Hosea 11 -The Love Demanded by a Baby

“When Israel was a child, I loved him,
    and out of Egypt I called my son.
But the more they were called,
    the more they went away from me.
They sacrificed to the Baals
    and they burned incense to images.
It was I who taught Ephraim to walk,
    taking them by the arms;
but they did not realize
    it was I who healed them. (Read the rest of the chapter, here!)

 

This is one of the most tender chapters read to date in this project, and I so, so identify with it as a parent.  Recently, I got mad at Betty.  She was whining about something her sister did (which was really nothing) while they played play-doh side by side.  I had had enough, and curtly told her to knock it off or I was going to take the play-doh away.  She started crying, but also picked up her toy scissors and started playing forlornly with the play-doh.  When she looked over at me with big, teary eyes while trying to cut the play-doh like I had shown her, I felt like a complete monster for yelling.  I simply could not be angry with her, even though she had been in the wrong.  Even when she is determined to turn from me, how can I give her up? How can I turn her over?  If God loves us like I love my girls, then this chapter must be divinely inspired.

We only have a few days of Advent left.  It is a time when we are preparing for the (second) coming of Christ.  We prepare for a Christ of terrible judgement, but also an infant-child Christ, and the tender analogies presented here reminded me of that.  In fact, it reminds me of one of my favorite pieces of writing about God.  In Kristin Swenson’s God of Earth, she reminds us what we do with babies: “Babies demand full attention and all of our energy. We fetch them things, smile when they do, and weep with exhaustion at their impossible demands.  We kiss their feet,” then she goes on to say, “Well played, God. To come to earth and be of earth, not as a gigantic dictator, not as a volcano, a great white whale, a celebrity princess or a hurricane — but as a baby.  Stroke of genius.”

And it is.  A baby, for all it’s helplessness, demands (and receives) adoration in a way that none of the great things listed above could.  I know this passage wasn’t written about Christ – it was written about the unruly and hard-headed children of Israel – but the similarities remain.  Not to get to sappy, but it is a beautiful circle of love:  God loves us as Xyr children, we love God the infant Christ.
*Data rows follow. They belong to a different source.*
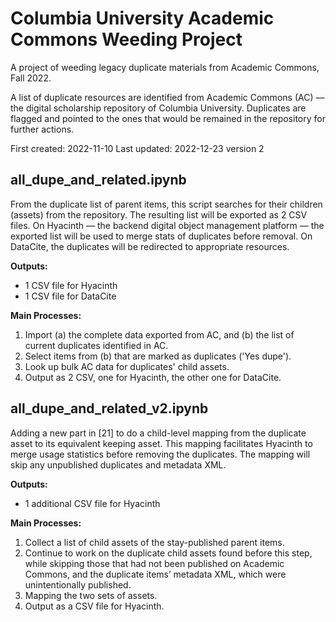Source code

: # Columbia University Academic Commons Weeding Project
A project of weeding legacy duplicate materials from Academic Commons, Fall 2022.

A list of duplicate resources are identified from Academic Commons (AC) — the digital scholarship repository of Columbia University. Duplicates are flagged and pointed to the ones that would be remained in the repository for further actions.

First created: 2022-11-10
Last updated: 2022-12-23 version 2

## all_dupe_and_related.ipynb

From the duplicate list of parent items, this script searches for their children (assets) from the repository. The resulting list will be exported as 2 CSV files. On Hyacinth — the backend digital object management platform — the exported list will be used to merge stats of duplicates before removal. On DataCite, the duplicates will be redirected to appropriate resources.

**Outputs:**
- 1 CSV file for Hyacinth
- 1 CSV file for DataCite

**Main Processes:**
1. Import (a) the complete data exported from AC, and (b) the list of current duplicates identified in AC.
2. Select items from (b) that are marked as duplicates ('Yes dupe').
3. Look up bulk AC data for duplicates' child assets.
4. Output as 2 CSV, one for Hyacinth, the other one for DataCite.

## all_dupe_and_related_v2.ipynb

Adding a new part in [21] to do a child-level mapping from the duplicate asset to its equivalent keeping asset. This mapping facilitates Hyacinth to merge usage statistics before removing the duplicates. The mapping will skip any unpublished duplicates and metadata XML.

**Outputs:**
- 1 additional CSV file for Hyacinth

**Main Processes:**
1. Collect a list of child assets of the stay-published parent items.
2. Continue to work on the duplicate child assets found before this step, while skipping those that had not been published on Academic Commons, and the duplicate items’ metadata XML, which were unintentionally published.
3. Mapping the two sets of assets.
4. Output as a CSV file for Hyacinth.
We are all children of God.  I think I say that nearly every post.  But I want you to stop and think about that for a minute.  We are all children of God.  Beloved infants.  It is hard sometimes to do so, but try to remember that everyone, even the worst of us, was a helpless newborn. A chubby baby. An unsteady toddler.  A small and wondrous being, worthy of love.  At the very least this thought may help calm you down when someone in front of  you goes 10 MPH below the speed limit for 15 miles.  My hope is it helps you let go of any lingering resentments you may hold towards anyone who has hurt you in the past.
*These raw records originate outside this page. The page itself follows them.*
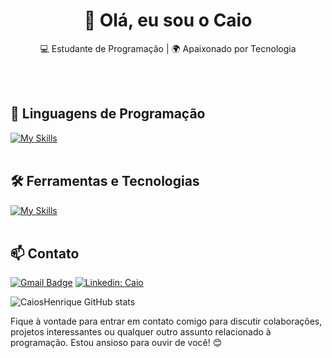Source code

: <h1 align="center">👋 Olá, eu sou o Caio</h1>

<p align="center">
  💻 Estudante de Programação | 🌍 Apaixonado por Tecnologia
</p><br><br>


## 🚀 Linguagens de Programação
[![My Skills](https://skillicons.dev/icons?i=javascript,nodejs,react,html,css,java,dotnet,cs,ruby)](https://skillicons.dev)<br><br>

## 🛠️ Ferramentas e Tecnologias
[![My Skills](https://skillicons.dev/icons?i=vscode,mysql,mongodb,graphql,git,github,azure,bash,cloudflare,docker,fastapi,npm,regex,linux)](https://skillicons.dev)<br><br>

## 📫 Contato

[![Gmail Badge](https://img.shields.io/badge/-caiokaikai@gmail.com-006bed?style=flat-square&logo=Gmail&logoColor=white&link=mailto:caiokaikai@gmail.com)](mailto:caiokaikai@gmail.com)
[![Linkedin: Caio](https://img.shields.io/badge/-CaioHenrique-blue?style=flat-square&logo=Linkedin&logoColor=white&link=https://www.linkedin.com/in/caio-henrique-27a23a2b5/)](https://www.linkedin.com/in/caio-henrique-27a23a2b5/)


![CaiosHenrique GitHub stats](https://github-readme-stats.vercel.app/api?username=CaiosHenrique&show_icons=true&theme=radical)

Fique à vontade para entrar em contato comigo para discutir colaborações, projetos interessantes ou qualquer outro assunto relacionado à programação. Estou ansioso para ouvir de você! 😊 <br><br>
Lots of bad people are out in the world doing bad things, and this isn’t a plea to just paper over the worst so we don’t see it.  In fact, it’s kind of the opposite.  If you see everyone as a child loved, it is harder to stand by while those terrible things happen.  Would you want to see your baby in a border detention center?  Would you want to see your baby denied healthcare for a pre-existing condition? Would you want to see your baby hungry, cold, or lonely? Of course not, and that’s the way God feels about all of us.  This Advent, let’s prepare for the return of Christ – both terrible judge and lovable infant – by remembering our brothers and sisters in need.  If we love God, we need to love them, too.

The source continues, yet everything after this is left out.